*What you should do:* For this task, output every entry below exactly and omit the pictures.
• • • •
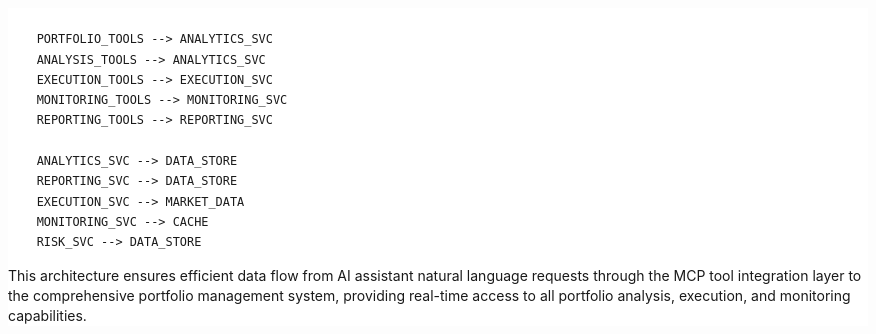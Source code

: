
 ```mermaid
    
    PORTFOLIO_TOOLS --> ANALYTICS_SVC
    ANALYSIS_TOOLS --> ANALYTICS_SVC
    EXECUTION_TOOLS --> EXECUTION_SVC
    MONITORING_TOOLS --> MONITORING_SVC
    REPORTING_TOOLS --> REPORTING_SVC
    
    ANALYTICS_SVC --> DATA_STORE
    REPORTING_SVC --> DATA_STORE
    EXECUTION_SVC --> MARKET_DATA
    MONITORING_SVC --> CACHE
    RISK_SVC --> DATA_STORE
```

This architecture ensures efficient data flow from AI assistant natural language requests through the MCP tool integration layer to the comprehensive portfolio management system, providing real-time access to all portfolio analysis, execution, and monitoring capabilities.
• • • •
*Solution to this exercise:*
Source code

:
 ```mermaid
    
    PORTFOLIO_TOOLS --> ANALYTICS_SVC
    ANALYSIS_TOOLS --> ANALYTICS_SVC
    EXECUTION_TOOLS --> EXECUTION_SVC
    MONITORING_TOOLS --> MONITORING_SVC
    REPORTING_TOOLS --> REPORTING_SVC
    
    ANALYTICS_SVC --> DATA_STORE
    REPORTING_SVC --> DATA_STORE
    EXECUTION_SVC --> MARKET_DATA
    MONITORING_SVC --> CACHE
    RISK_SVC --> DATA_STORE
```

This architecture ensures efficient data flow from AI assistant natural language requests through the MCP tool integration layer to the comprehensive portfolio management system, providing real-time access to all portfolio analysis, execution, and monitoring capabilities.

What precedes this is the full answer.